Open alphadose opened 2 years ago
Could you please try the same test as https://github.com/bytedance/gopkg/blob/develop/util/gopool/pool_test.go?
Got these results
2022/07/05 16:20:06.801184 logger.go:190: [Error] GOPOOL: panic in pool: test: test: goroutine 2025 [running]:
runtime/debug.Stack()
/opt/homebrew/Cellar/go/1.18/libexec/src/runtime/debug/stack.go:24 +0x68
github.com/bytedance/gopkg/util/gopool.(*worker).run.func1.1.1()

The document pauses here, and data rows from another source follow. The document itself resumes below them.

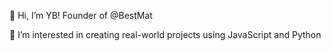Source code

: 👋 Hi, I’m YB! Founder of @BestMat

👀 I’m interested in creating real-world projects using JavaScript and Python
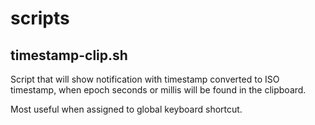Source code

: # scripts
## timestamp-clip.sh
Script that will show notification with timestamp converted to ISO timestamp, when epoch seconds or millis will be found in the clipboard. 

Most useful when assigned to global keyboard shortcut. 
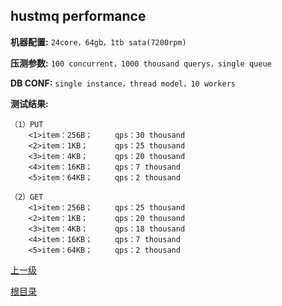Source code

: hustmq performance
--

**机器配置:** `24core，64gb，1tb sata(7200rpm)`

**压测参数:** `100 concurrent，1000 thousand querys，single queue`

**DB CONF:** `single instance，thread model，10 workers`

**测试结果:**

    （1）PUT
	    <1>item：256B；     qps：30 thousand
	    <2>item：1KB；      qps：25 thousand
	    <3>item：4KB；      qps：20 thousand
	    <4>item：16KB；     qps：7 thousand
	    <5>item：64KB；     qps：2 thousand

	（2）GET
	    <1>item：256B；     qps：25 thousand
	    <2>item：1KB；      qps：20 thousand
	    <3>item：4KB；      qps：18 thousand
	    <4>item：16KB；     qps：7 thousand
	    <5>item：64KB；     qps：2 thousand

[上一级](../index.md)

[根目录](../../index.md)

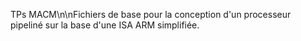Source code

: TPs MACM\n\nFichiers de base pour la conception d'un processeur pipeliné sur la base d'une ISA ARM simplifiée.
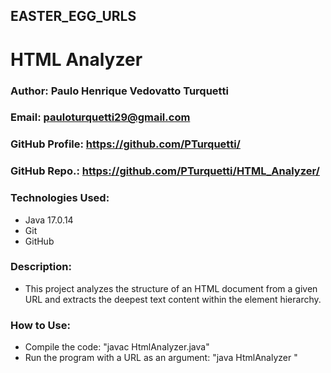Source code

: ## EASTER_EGG_URLS

# HTML Analyzer

### Author: Paulo Henrique Vedovatto Turquetti  
### Email: pauloturquetti29@gmail.com  
### GitHub Profile: https://github.com/PTurquetti/  
### GitHub Repo.: https://github.com/PTurquetti/HTML_Analyzer/  

### Technologies Used:
  - Java 17.0.14
  - Git
  - GitHub

### Description: 
  - This project analyzes the structure of an HTML document from a given URL and extracts the deepest text content within the element hierarchy.

### How to Use:
  - Compile the code: "javac HtmlAnalyzer.java"
  - Run the program with a URL as an argument: "java HtmlAnalyzer <URL>"

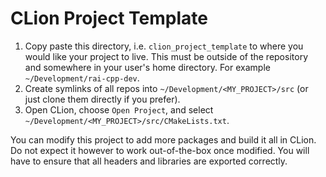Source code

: # CLion Project Template

1. Copy paste this directory, i.e. `clion_project_template` to where you would like your project to live. This must be outside of the repository and somewhere in your user's home directory. For example `~/Development/rai-cpp-dev`.
2. Create symlinks of all repos into `~/Development/<MY_PROJECT>/src` (or just clone them directly if you prefer).
3. Open CLion, choose `Open Project`, and select `~/Development/<MY_PROJECT>/src/CMakeLists.txt`.

You can modify this project to add more packages and build it all in CLion. Do not expect it however to work out-of-the-box once modified. You will have to ensure that all headers and libraries are exported correctly.
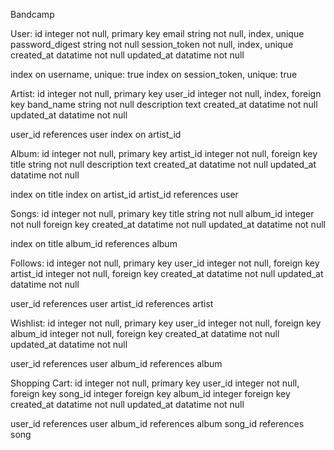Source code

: Bandcamp

User:
id integer not null, primary key
email string not null, index, unique
password_digest string not null
session_token not null, index, unique
created_at datatime not null
updated_at datatime not null

index on username, unique: true
index on session_token, unique: true



Artist:
id integer not null, primary key
user_id integer not null, index, foreign key
band_name string not null
description text
created_at datatime not null
updated_at datatime not null

user_id references user
index on artist_id



Album:
id integer not null, primary key
artist_id integer not null, foreign key
title string not null
description text
created_at datatime not null
updated_at datatime not null

index on title
index on artist_id
artist_id references user



Songs:
id integer not null, primary key
title string not null
album_id integer not null foreign key
created_at datatime not null
updated_at datatime not null

index on title
album_id references album



Follows:
id integer not null, primary key
user_id integer not null, foreign key
artist_id integer not null, foreign key
created_at datatime not null
updated_at datatime not null

user_id references user
artist_id references artist



Wishlist:
id integer not null, primary key
user_id integer not null, foreign key
album_id integer not null, foreign key
created_at datatime not null
updated_at datatime not null

user_id references user
album_id references album


Shopping Cart:
id integer not null, primary key
user_id integer not null, foreign key
song_id integer foreign key
album_id integer foreign key
created_at datatime not null
updated_at datatime not null

user_id references user
album_id references album
song_id references song
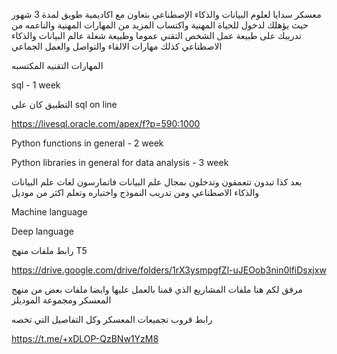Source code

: معسكر سدايا لعلوم البيانات والذكاء الإصطناعي بتعاون مع اكاديمية طويق لمدة 3 شهور حيث يؤهلك لدخول للحياة المهنية واكتساب المزيد من المهارات المهنية 
والناعمه من تدريبك على طبيعة عمل الشخص التقني عموما وطبيعة شغلة عالم البيانات والذكاء الاصطناعي كذلك مهارات الالقاء والتواصل والعمل الجماعي 

المهارات التقنيه المكتسبه 

sql - 1 week



التطبيق كان على sql on line

https://livesql.oracle.com/apex/f?p=590:1000





Python functions in general - 2 week 

Python libraries in general for data analysis - 3 week

بعد كذا تبدون تتعمقون وتدخلون بمجال علم البيانات فاتمارسون لغات علم البيانات والذكاء الاصطناعي ومن تدريب النموذج واختباره وتعلم اكثر من موديل

Machine language

Deep language


رابط ملفات منهج T5


https://drive.google.com/drive/folders/1rX3ysmpgfZl-uJEOob3nin0lfiDsxjxw



مرفق لكم هنا ملفات المشاريع الذي قمنا بالعمل عليها وايضا ملفات بعض من منهج المعسكر ومجموعة الموديلز 

رابط قروب تجميعات المعسكر وكل التفاصيل التي تخصه 

https://t.me/+xDLOP-QzBNw1YzM8
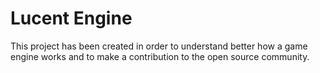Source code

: # Lucent Engine
This project has been created in order to understand better how a game engine works and to make a contribution to the open source community.

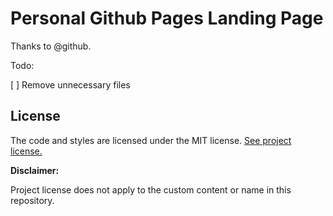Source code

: # Personal Github Pages Landing Page

Thanks to @github.

Todo:

[ ] Remove unnecessary files

## License

The code and styles are licensed under the MIT license. [See project license.](LICENSE)

**Disclaimer:**

Project license does not apply to the custom content or name in this repository.
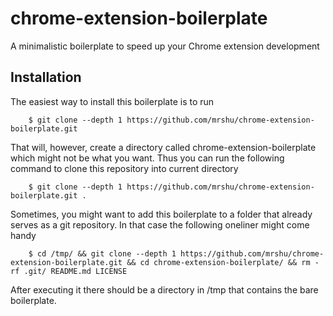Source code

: chrome-extension-boilerplate
============================

A minimalistic boilerplate to speed up your Chrome extension development

Installation
------------

The easiest way to install this boilerplate is to run

        $ git clone --depth 1 https://github.com/mrshu/chrome-extension-boilerplate.git

That will, however, create a directory called chrome-extension-boilerplate
which might not be what you want. Thus you can run the following command to
clone this repository into current directory

        $ git clone --depth 1 https://github.com/mrshu/chrome-extension-boilerplate.git .

Sometimes, you might want to add this boilerplate to a folder that already
serves as a git repository. In that case the following oneliner might come
handy

        $ cd /tmp/ && git clone --depth 1 https://github.com/mrshu/chrome-extension-boilerplate.git && cd chrome-extension-boilerplate/ && rm -rf .git/ README.md LICENSE

After executing it there should be a directory in /tmp that contains the bare
boilerplate.

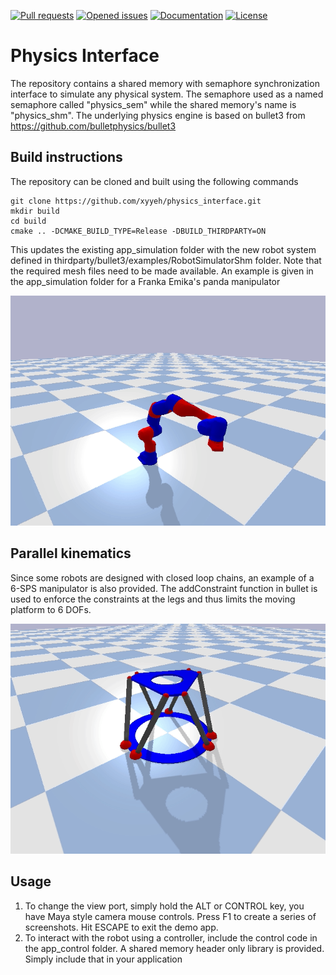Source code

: [![Pull requests](https://img.shields.io/github/issues-pr-raw/xyyeh/physics_interface.svg)](https://github.com/xyyeh/physics_interface/pulls)
[![Opened issues](https://img.shields.io/github/issues-raw/xyyeh/physics_interface.svg)](https://github.com/xyyeh/physics_interface/issues)
[![Documentation](https://img.shields.io/badge/Documentation-latest-blue.svg)](https://github.com/xyyeh/physics_interface/)
[![License](https://img.shields.io/github/license/xyyeh/physics_interface)](https://github.com/xyyeh/physics_interface/LICENSE.md)

# Physics Interface
The repository contains a shared memory with semaphore synchronization interface to simulate any physical system. The semaphore used as a named semaphore called "physics_sem" while the shared memory's name is "physics_shm". The underlying physics engine is based on bullet3 from https://github.com/bulletphysics/bullet3

## Build instructions
The repository can be cloned and built using the following commands

    git clone https://github.com/xyyeh/physics_interface.git
    mkdir build
    cd build
    cmake .. -DCMAKE_BUILD_TYPE=Release -DBUILD_THIRDPARTY=ON

This updates the existing app_simulation folder with the new robot system defined in thirdparty/bullet3/examples/RobotSimulatorShm folder. Note that the required mesh files need to be made available. An example is given in the app_simulation folder for a Franka Emika's panda manipulator

![Franka](demo/franka.gif)

## Parallel kinematics
Since some robots are designed with closed loop chains, an example of a 6-SPS manipulator is also provided. The addConstraint function in bullet is used to enforce the constraints at the legs and thus limits the moving platform to 6 DOFs.

![PKM](demo/pkm.gif)

## Usage
1. To change the view port, simply hold the ALT or CONTROL key, you have Maya style camera mouse controls.
Press F1 to create a series of screenshots. Hit ESCAPE to exit the demo app.
2. To interact with the robot using a controller, include the control code in the app_control folder. A shared memory header only library is provided. Simply include that in your application
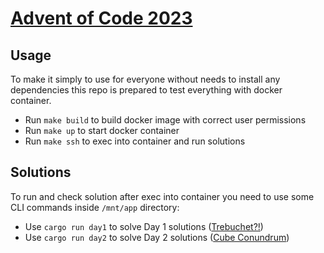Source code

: # [Advent of Code 2023](https://adventofcode.com/2023)

## Usage

To make it simply to use for everyone without needs to install any dependencies this repo is prepared to test everything with docker container.

* Run `make build` to build docker image with correct user permissions
* Run `make up` to start docker container
* Run `make ssh` to exec into container and run solutions

## Solutions

To run and check solution after exec into container you need to use some CLI commands inside `/mnt/app` directory:

* Use `cargo run day1` to solve Day 1 solutions ([Trebuchet?!](https://adventofcode.com/2023/day/1))
* Use `cargo run day2` to solve Day 2 solutions ([Cube Conundrum](https://adventofcode.com/2023/day/2))
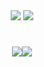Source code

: <div align="center" width="100%">
    <a href="https://hits.seeyoufarm.com"><img src="https://hits.seeyoufarm.com/api/count/incr/badge.svg?url=https%3A%2F%2Fgithub.com%2Fchoewy&count_bg=%235FF3C1&title_bg=%23555555&title=hits&edge_flat=false"/></a>
    <a href="https://choewy.tistory.com"><img src="https://img.shields.io/badge/blog-tistory-yellow"></a>
</div>

<h1></h1>

<div style="display: flex; align-items: flex-start; justify-content: center;">
    <a><img src="https://github-readme-stats.vercel.app/api?username=choewy"></a>
    <a><img src="https://github-readme-stats.vercel.app/api/top-langs/?username=choewy&layout=compact"></a>
</div>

/Users/alphadose/assignment/go-threadpool-benchmarks/vendor/github.com/bytedance/gopkg/util/gopool/worker.go:64 +0x80
panic({0x100601700, 0x100623510})
/opt/homebrew/Cellar/go/1.18/libexec/src/runtime/panic.go:838 +0x204
command-line-arguments.testPanicFunc()
/Users/alphadose/assignment/go-threadpool-benchmarks/gopool_test.go:27 +0x30
github.com/bytedance/gopkg/util/gopool.(*worker).run.func1.1(0x1400010c2b0?, 0x10060c8a0?)
/Users/alphadose/assignment/go-threadpool-benchmarks/vendor/github.com/bytedance/gopkg/util/gopool/worker.go:69 +0x5c
github.com/bytedance/gopkg/util/gopool.(*worker).run.func1()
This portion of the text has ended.